Sunday, June 03, 2007

What They Won't (or is that Will?) Write About

Now we return to discussing Zionism as a political-theology – that is, as a conception whose basis is religious while its expression is political. The question remains, how can modern German thought and its investigation of secularization and its theological origins bear upon our understanding of Zionism? As noted earlier, Zionism was a modern-secular movement, and in this way it translated the sacred into the earthly medium. Zionism in this form remains, in Gershom Sholem’s vocabulary, a “dialectic of continuity and change” in relation to religious tradition. This point is rather obvious, as countless Zionist expressions incorporate such a dialectical duality – purchase of land as an act of “redemption of the land;” “the burning of old values” as the awakening of “a man of creation” according to Tabenkin or Berdichevski; the people of Israel’s responsibility to “remember” is found in Katznelson’s famous national poem, both carrying a Jewish religious origin, and simultaneously protesting it; and the secularization of the sacred tongue Hebrew (“Leshon HaKodesh”) to a vernacular. Yet given the dispute over secularization’s source, what is the source of Jewish secularization?

Zionism incorporates a radically dualistic vocabulary in a concrete political context. There is a radical disconnection between exile and homeland, the Diaspora Jew and the New Jew, assimilation and national independence. In this approach, the rebellion against the world conditions as such (the Diaspora existence) is absolute: it is a rebellion against all aspects of this reality in order to create a New Jew who bears a direct connection to his or her true Jewish identity otherwise lost during the years of exile. Bluntly put, the return to the land was conceived as an act of liquidation of the Diaspora; national independence as the realization of true Jewish-ness which stood in opposition to historical reality. Zionism claims to recover a hidden and lost true Jewish essence, one which stands over and against historical reality.

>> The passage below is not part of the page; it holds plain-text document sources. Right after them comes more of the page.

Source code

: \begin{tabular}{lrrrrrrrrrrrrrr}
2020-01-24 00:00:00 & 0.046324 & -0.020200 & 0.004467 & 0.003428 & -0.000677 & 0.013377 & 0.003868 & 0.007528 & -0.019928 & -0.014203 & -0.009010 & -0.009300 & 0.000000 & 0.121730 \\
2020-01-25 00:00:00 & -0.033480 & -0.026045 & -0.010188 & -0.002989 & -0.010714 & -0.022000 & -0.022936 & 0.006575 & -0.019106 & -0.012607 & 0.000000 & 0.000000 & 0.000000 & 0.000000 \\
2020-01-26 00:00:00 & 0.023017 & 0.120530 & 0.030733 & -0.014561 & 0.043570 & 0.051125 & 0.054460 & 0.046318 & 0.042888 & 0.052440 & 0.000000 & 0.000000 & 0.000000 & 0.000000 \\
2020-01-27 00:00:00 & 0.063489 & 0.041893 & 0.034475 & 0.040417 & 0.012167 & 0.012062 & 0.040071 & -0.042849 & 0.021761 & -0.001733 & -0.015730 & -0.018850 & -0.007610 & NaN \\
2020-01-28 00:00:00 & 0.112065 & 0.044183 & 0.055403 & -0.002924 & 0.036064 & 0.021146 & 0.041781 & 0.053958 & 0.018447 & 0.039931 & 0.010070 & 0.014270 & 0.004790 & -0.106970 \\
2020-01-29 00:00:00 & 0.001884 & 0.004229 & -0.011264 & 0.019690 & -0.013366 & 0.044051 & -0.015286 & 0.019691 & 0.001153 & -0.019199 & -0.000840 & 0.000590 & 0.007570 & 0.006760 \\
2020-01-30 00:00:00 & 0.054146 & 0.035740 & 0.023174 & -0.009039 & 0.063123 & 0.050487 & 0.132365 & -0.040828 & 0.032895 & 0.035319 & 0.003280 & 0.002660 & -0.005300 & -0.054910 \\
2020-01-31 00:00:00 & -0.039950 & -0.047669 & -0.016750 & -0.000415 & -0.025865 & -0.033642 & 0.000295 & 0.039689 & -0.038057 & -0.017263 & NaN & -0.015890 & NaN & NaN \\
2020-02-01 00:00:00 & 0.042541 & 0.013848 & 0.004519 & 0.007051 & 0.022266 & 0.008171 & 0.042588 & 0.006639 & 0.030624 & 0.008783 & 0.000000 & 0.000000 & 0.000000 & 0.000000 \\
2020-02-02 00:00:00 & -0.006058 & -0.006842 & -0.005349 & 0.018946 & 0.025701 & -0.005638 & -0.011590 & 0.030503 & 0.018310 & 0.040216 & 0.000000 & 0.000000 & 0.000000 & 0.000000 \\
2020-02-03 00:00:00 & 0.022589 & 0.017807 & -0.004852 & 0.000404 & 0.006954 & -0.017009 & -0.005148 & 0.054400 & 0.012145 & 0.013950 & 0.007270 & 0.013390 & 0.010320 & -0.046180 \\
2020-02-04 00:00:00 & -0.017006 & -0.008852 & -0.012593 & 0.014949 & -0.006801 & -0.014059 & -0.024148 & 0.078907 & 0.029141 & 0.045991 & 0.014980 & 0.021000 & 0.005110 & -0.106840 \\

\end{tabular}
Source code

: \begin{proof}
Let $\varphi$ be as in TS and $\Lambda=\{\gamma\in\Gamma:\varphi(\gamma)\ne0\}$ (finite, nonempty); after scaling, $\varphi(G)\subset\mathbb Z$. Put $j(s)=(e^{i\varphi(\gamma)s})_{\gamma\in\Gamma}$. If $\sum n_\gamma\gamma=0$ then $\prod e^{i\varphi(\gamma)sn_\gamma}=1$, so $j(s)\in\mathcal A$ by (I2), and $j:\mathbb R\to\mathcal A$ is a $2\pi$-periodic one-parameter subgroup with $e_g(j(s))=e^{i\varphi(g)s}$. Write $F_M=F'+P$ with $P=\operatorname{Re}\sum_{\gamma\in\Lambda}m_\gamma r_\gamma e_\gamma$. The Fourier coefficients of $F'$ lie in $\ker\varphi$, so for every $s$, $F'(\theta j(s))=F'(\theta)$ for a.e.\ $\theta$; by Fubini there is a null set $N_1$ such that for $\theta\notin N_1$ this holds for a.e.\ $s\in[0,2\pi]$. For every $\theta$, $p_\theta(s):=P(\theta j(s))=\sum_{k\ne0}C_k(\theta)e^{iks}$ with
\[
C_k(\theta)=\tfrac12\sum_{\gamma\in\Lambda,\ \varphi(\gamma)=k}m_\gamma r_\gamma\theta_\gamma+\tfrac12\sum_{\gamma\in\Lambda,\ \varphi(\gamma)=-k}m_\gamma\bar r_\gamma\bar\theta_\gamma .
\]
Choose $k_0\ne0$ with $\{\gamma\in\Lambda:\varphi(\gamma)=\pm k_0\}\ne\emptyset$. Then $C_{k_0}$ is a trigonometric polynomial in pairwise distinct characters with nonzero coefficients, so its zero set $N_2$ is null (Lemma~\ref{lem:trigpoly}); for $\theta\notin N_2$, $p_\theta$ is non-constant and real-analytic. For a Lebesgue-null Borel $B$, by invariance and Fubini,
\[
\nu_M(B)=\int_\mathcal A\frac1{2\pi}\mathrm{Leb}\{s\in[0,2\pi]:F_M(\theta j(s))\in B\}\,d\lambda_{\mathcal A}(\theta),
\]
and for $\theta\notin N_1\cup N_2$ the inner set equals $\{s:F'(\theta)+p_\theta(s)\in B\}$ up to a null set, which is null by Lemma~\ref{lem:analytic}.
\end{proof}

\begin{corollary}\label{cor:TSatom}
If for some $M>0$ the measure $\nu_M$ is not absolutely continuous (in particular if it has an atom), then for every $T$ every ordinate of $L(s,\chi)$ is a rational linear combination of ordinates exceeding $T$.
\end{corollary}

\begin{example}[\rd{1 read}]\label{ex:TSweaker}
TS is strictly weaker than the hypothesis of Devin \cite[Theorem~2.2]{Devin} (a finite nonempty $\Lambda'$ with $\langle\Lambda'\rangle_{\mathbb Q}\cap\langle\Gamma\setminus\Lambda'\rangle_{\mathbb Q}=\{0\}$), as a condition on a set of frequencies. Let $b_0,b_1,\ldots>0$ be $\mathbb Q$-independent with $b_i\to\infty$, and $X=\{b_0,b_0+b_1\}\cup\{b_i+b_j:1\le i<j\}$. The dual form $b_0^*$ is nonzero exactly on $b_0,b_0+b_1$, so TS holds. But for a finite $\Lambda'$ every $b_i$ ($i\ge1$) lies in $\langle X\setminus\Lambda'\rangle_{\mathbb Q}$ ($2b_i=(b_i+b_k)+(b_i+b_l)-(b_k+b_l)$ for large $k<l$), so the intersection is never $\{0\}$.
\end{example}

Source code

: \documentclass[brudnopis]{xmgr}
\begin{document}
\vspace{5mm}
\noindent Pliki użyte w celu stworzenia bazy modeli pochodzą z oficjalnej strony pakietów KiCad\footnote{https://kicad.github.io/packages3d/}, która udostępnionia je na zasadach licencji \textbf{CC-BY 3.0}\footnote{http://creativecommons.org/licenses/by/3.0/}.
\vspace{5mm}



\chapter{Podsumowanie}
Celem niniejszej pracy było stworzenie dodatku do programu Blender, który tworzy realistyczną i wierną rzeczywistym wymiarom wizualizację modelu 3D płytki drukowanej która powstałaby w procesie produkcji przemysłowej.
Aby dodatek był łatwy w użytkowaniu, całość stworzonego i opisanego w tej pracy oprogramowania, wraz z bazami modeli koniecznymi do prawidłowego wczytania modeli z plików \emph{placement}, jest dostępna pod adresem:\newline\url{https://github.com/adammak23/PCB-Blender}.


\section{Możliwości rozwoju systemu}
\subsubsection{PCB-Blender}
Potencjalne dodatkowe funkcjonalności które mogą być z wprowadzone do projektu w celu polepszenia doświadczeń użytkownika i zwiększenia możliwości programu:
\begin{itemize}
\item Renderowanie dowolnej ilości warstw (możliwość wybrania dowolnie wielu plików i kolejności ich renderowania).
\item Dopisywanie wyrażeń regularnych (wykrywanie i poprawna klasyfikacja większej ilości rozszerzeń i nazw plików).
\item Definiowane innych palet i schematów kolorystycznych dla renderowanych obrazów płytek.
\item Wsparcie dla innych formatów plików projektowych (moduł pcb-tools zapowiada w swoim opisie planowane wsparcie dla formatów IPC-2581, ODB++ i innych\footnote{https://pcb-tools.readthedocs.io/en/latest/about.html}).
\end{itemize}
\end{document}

In this way, one can find in Zionism the same theological profile that was termed “Gnosis.” Dualism, the hidden essence, total estrangement from the world – these work together to form the very pillars of Gnosis as we saw in Blumenberg’s retrospective as based on Hans Jonas. However, in Zionism these terms are given a secular expression. For instance, the “hidden” divinity becomes the hidden essence within man, meaning the “original” Jewish nature that had been lost during years of exile and which according to Zionism needs to be renewed. In the same way, the dualism between God and the world becomes the dualism between two different kinds of historical reality – the reality of the Diaspora in opposition to a national one that must be built up from nothing. Finally, the Jew of Zionism recovers his true Jewish identity on the basis of his bonds with the land and the rejection of the yoke of halakha, perhaps the clearest appropriation of Gnosticism in an everyday context. From this point of view, even religious youth who race to the summits of hilltops (known as Children of the Hilltops or "Noar Hagvaot" in Hebrew) with messianic-political defiance in their hearts seem to represent a purer expression of this secular-modern value – the “secularization” of “Gnosis” – rather than being emissaries of a demonstration rooted in a halakhic imperative.